A new online exhibition offers a window into daily life in Northern Ireland—as well as glimpses of significant sites around Europe—between the late 1920s and the 1980s, reports Brendan McDaid for the Derry Journal.
Housed at the Tower Museum in Derry, the Mabel Colhoun Photographic Collection consists of pictures taken by archaeologist, teacher and historian Mabel Remington Colhoun. Denise Henry, an archaeologist, educator and museum volunteer, digitized more than 10,000 of Colhoun’s slides over the past three years; now, the museum has placed a selection of these images online.
“On a local level, Mabel captured the shifting historical and natural landscape of her native Derry City and ancestral homeland in Donegal,” Henry tells the Journal. “On a national and global level, Mabel collected a record of sites and places that no longer exist or have changed dramatically over time.”
Born in Derry in 1905, Colhoun became the first principal of the preparatory department at Londonderry High School in 1935. She continued teaching there until her retirement in 1969, according to BBC News.
Outside of her work in education, Colhoun spent decades as a volunteer researcher, studying her family’s ancestral home of Inishowen, County Donegal. She eventually published her findings in a tome titled The Heritage of Inishowen: Its Archeology, Heritage and Folklore.
In a video posted alongside the collection, Henry details how Colhoun spent her weekends bicycling dozens of miles to survey archaeological sites.
“She spent her whole life protecting and preserving and recording all the heritage of Inishowen,” says historian and broadcaster Roy Hamilton in the video. “She was a natural teacher. She taught as a livelihood, as a living, but when you were in her company you just felt that you were going to learn something.”
According to the Tower Museum, Colhoun was a lifelong traveler who developed her love of archaeology while visiting the Middle East and Egypt. She also hiked the Alps on foot, crossing over from Germany into northern Italy.
After Colhoun’s death in 1992, the museum inherited her photographs and papers. The trove includes snapshots of daily life in rural Northern Ireland, photographs of events like the landing of the Italian Air Armada in 1933, and images of the Colhoun family’s travels. It also features photographs documenting archaeological sites where Colhoun and her colleagues investigated local history, as well as buildings and monuments that have since disappeared. Colhoun’s sketches and paintings of natural life and the local landscape make appearances, too.

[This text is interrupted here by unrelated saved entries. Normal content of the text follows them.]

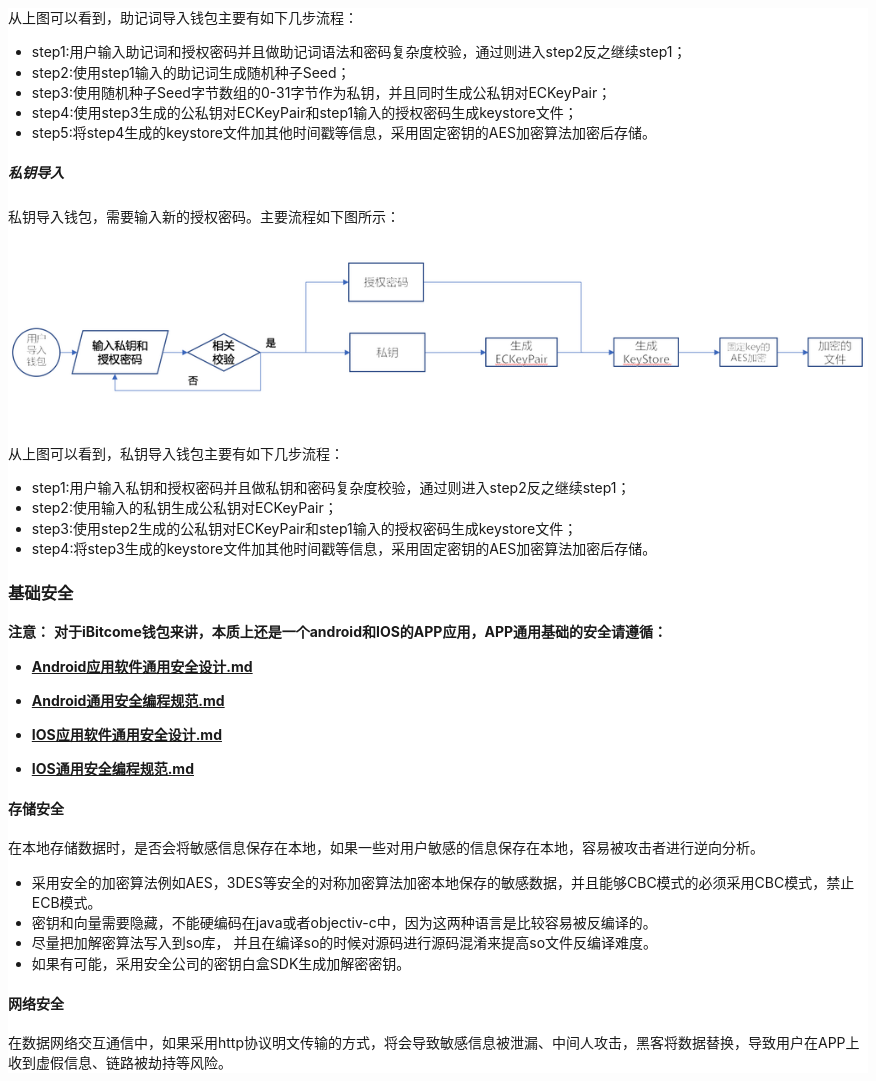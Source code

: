 从上图可以看到，助记词导入钱包主要有如下几步流程：

* step1:用户输入助记词和授权密码并且做助记词语法和密码复杂度校验，通过则进入step2反之继续step1；
* step2:使用step1输入的助记词生成随机种子Seed；
* step3:使用随机种子Seed字节数组的0-31字节作为私钥，并且同时生成公私钥对ECKeyPair；
* step4:使用step3生成的公私钥对ECKeyPair和step1输入的授权密码生成keystore文件；
* step5:将step4生成的keystore文件加其他时间戳等信息，采用固定密钥的AES加密算法加密后存储。

##### 私钥导入

私钥导入钱包，需要输入新的授权密码。主要流程如下图所示：

![](./images/import_privKey.png)

从上图可以看到，私钥导入钱包主要有如下几步流程：

* step1:用户输入私钥和授权密码并且做私钥和密码复杂度校验，通过则进入step2反之继续step1；
* step2:使用输入的私钥生成公私钥对ECKeyPair；
* step3:使用step2生成的公私钥对ECKeyPair和step1输入的授权密码生成keystore文件；
* step4:将step3生成的keystore文件加其他时间戳等信息，采用固定密钥的AES加密算法加密后存储。

### 基础安全

**注意：**
**对于iBitcome钱包来讲，本质上还是一个android和IOS的APP应用，APP通用基础的安全请遵循：**

- **[Android应用软件通用安全设计.md](../app/android/Android应用软件通用安全设计.md)**

- **[Android通用安全编程规范.md](../app/android/Android通用安全编程规范.md)**

- **[IOS应用软件通用安全设计.md](../app/IOS/IOS应用软件通用安全设计.md)**

- **[IOS通用安全编程规范.md](../app/IOS/IOS通用安全编程规范.md)**

#### 存储安全

在本地存储数据时，是否会将敏感信息保存在本地，如果一些对用户敏感的信息保存在本地，容易被攻击者进行逆向分析。

- 采用安全的加密算法例如AES，3DES等安全的对称加密算法加密本地保存的敏感数据，并且能够CBC模式的必须采用CBC模式，禁止ECB模式。
- 密钥和向量需要隐藏，不能硬编码在java或者objectiv-c中，因为这两种语言是比较容易被反编译的。
- 尽量把加解密算法写入到so库， 并且在编译so的时候对源码进行源码混淆来提高so文件反编译难度。
- 如果有可能，采用安全公司的密钥白盒SDK生成加解密密钥。


#### 网络安全

在数据网络交互通信中，如果采用http协议明文传输的方式，将会导致敏感信息被泄漏、中间人攻击，黑客将数据替换，导致用户在APP上收到虚假信息、链路被劫持等风险。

“She would carry out roles not normally associated with women and was quite simply the best at it, widely recognized as an archaeologist, teacher, photographer and naturalist,” Ronan McConnell, the museum’s education officer, tells BBC News.
Henry discovered the collection of 35-millimeter slides in the Tower Museum’s Colhoun Archive. During her life, Colhoun used the slides in talks about her research.
Speaking with the Journal, Henry says, “As a fellow archaeologist and native of Donegal, I am delighted to play my part in promoting Mabel’s legacy, by developing photographic time capsules that will encourage conversations about the past and create an appreciation of it in the present.”